Il y a deux ans, son associé s’est tué dans un accident de parapente (Accident ou suicide ? On a murmuré que la boîte allait mal).
Jean-Paul était le savoir-faire, il trouvait la réponse technique aux deals que son associé négociait. Jean-Paul n’avait pas un gros carnet d’adresse. L’aéronautique en panne et les gens désargentés qui se font faire des couronnes en or plutôt que des céramiques, il a eu du mal à conserver la compagnie à flot et la boîte a coulé. On lui proposait quelque chose dans le Delaware, mais il a préféré retourner en Belgique. Après avoir habité quatorze ans ici, Jean Paul est donc rentré chez lui à Bruxelles.

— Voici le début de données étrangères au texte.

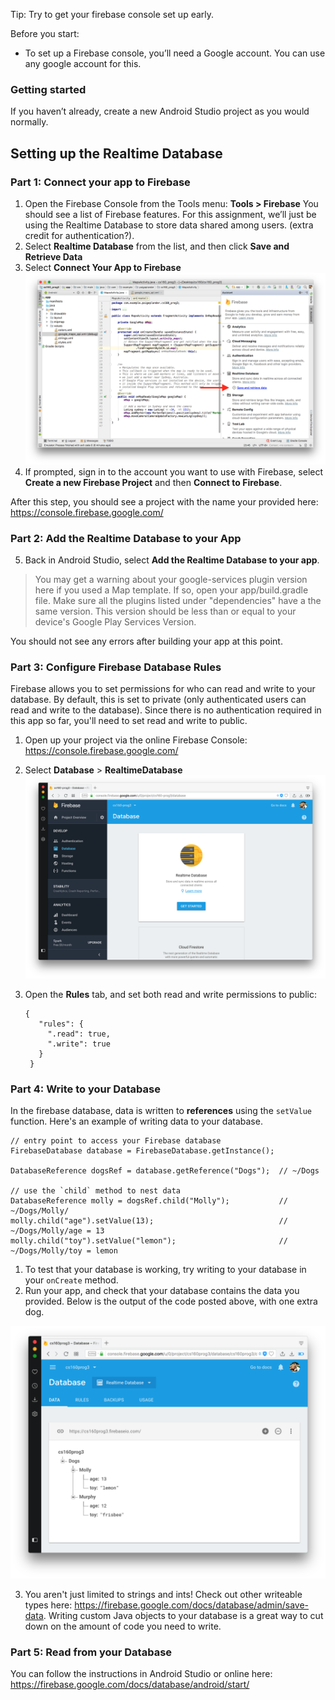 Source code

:Tip: Try to get your firebase console set up early. 


Before you start:
- To set up a Firebase console, you’ll need a Google account. You can use any google account for this.

### Getting started 
If you haven’t already, create a new Android Studio project as you would normally. 

## Setting up the Realtime Database
### Part 1: Connect your app to Firebase

1. Open the Firebase Console from the Tools menu: **Tools > Firebase** You should see a list of Firebase features. For this assignment, we’ll just be using the Realtime Database to store data shared among users. (extra credit for authentication?).
2. Select **Realtime Database** from the list, and then click **Save and Retrieve Data**
3. Select **Connect Your App to Firebase**
![](img/connect.png)
4. If prompted, sign in to the account you want to use with Firebase, select **Create a new Firebase Project** and then **Connect to Firebase**.

After this step, you should see a project with the name your provided here:  https://console.firebase.google.com/

### Part 2: Add the Realtime Database to your App
5. Back in Android Studio, select **Add the Realtime Database to your app**. 

> You may get a warning about your google-services plugin version here if you used a Map template. If so, open your app/build.gradle file. Make sure all the plugins listed under "dependencies" have a the same version. This version should be less than or equal to your device's Google Play Services Version.

You should not see any errors after building your app at this point. 

### Part 3: Configure Firebase Database Rules
Firebase allows you to set permissions for who can read and write to your database. By default, this is set to private (only authenticated users can read and write to the database). Since there is no authentication required in this app so far, you'll need to set read and write to public.
1. Open up your project via the online Firebase Console: https://console.firebase.google.com/
2. Select **Database** > **RealtimeDatabase** 
![](img/database.png)
3. Open the **Rules** tab, and set both read and write permissions to public:
     
       {
          "rules": {
            ".read": true,
            ".write": true
          }
        }

### Part 4: Write to your Database
In the firebase database, data is written to **references** using the `setValue` function. Here's an example of writing data to your database. 

    // entry point to access your Firebase database
    FirebaseDatabase database = FirebaseDatabase.getInstance();

    DatabaseReference dogsRef = database.getReference("Dogs");  // ~/Dogs
    
    // use the `child` method to nest data
    DatabaseReference molly = dogsRef.child("Molly");           // ~/Dogs/Molly/
    molly.child("age").setValue(13);                            // ~/Dogs/Molly/age = 13
    molly.child("toy").setValue("lemon");                       // ~/Dogs/Molly/toy = lemon


1. To test that your database is working, try writing to your database in your `onCreate` method.
2. Run your app, and check that your database contains the data you provided. Below is the output of the code posted above, with one extra dog.

![](img/write_example1.png)

3. You aren't just limited to strings and ints! Check out other writeable types here: https://firebase.google.com/docs/database/admin/save-data. Writing custom Java objects to your database is a great way to cut down on the amount of code you need to write. 

### Part 5: Read from your Database





You can follow the instructions in Android Studio or online here: https://firebase.google.com/docs/database/android/start/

Dick a 27 ans. Ceux qui le connaissent ne lui accordent certes pas autant d’importance qu’il s’en accorde à lui-même, mais Dick s’en fout. Il a l’enthousiasme et la naïveté de se croire unique. Certains voient le monde de façon, théorique ou idéalisée Dick est simplement psychorigide. Il ne transige pas et assène des vérités comme d’autres envoient des uppercuts ou des tartes à la crème. Mais Dick n’est ni boxeur, ni pâtissier, il est D. J., webdesigner, infographiste, touche à tout capricieux, il n’arrive pas à se fixer et butine ou papillonne. Quand on lui demande a profession il dit : « artiste ». Sensible, provocateur, il sait devenir enjôleur et sortir son charme comme un atout. Comme si le monde était son castelet et lui le marionnettiste, Dick rêve de prendre le contrôle, un contrôle absolu sur ce qui l’entoure. Ça le rassure peut-être, mais pour les autres, c’est pas cadeau ! Jean-Paul habite avec lui depuis qu’il est rentré en Belgique, mais il refuse de faire le Polichinelle. Alors le ton monte et ils se disputent hardos, et quand Dick se brouille avec Jean-Paul, c’est catégorique. Dick ne cherche pas à résoudre le problème: il s’en va. Dick part. Dick fuit. Il disparaît « pour toujours ». Il part pour de bon : taxi jusqu’à l’aéroport, acheter un billet, et hop, Dick décolle … pour atterrir à des milliers de kilomètres. Quelques heures plus tard il est ailleurs. La première fois, il s’est retrouvé en Australie, une autre fois il est allé à Java et puis au Japon, et puis en Inde et en Argentine. Presque pas d’argent, so what ? Son computeur et un branchement internet… son laptop lui suffit. Dick fait partie de la communauté des internautes couchsurfers. « Pour rendre le monde meilleur », on te propose un canapé gratuit pour une, deux ou trois nuits maximum. Tu ne dois rien en échange, sinon de promettre toi aussi d’héberger quelqu’un si on te le demande. En blaguant Dick dit :
– Eh c’est normal pour un plasticien d’être logé à l’œil…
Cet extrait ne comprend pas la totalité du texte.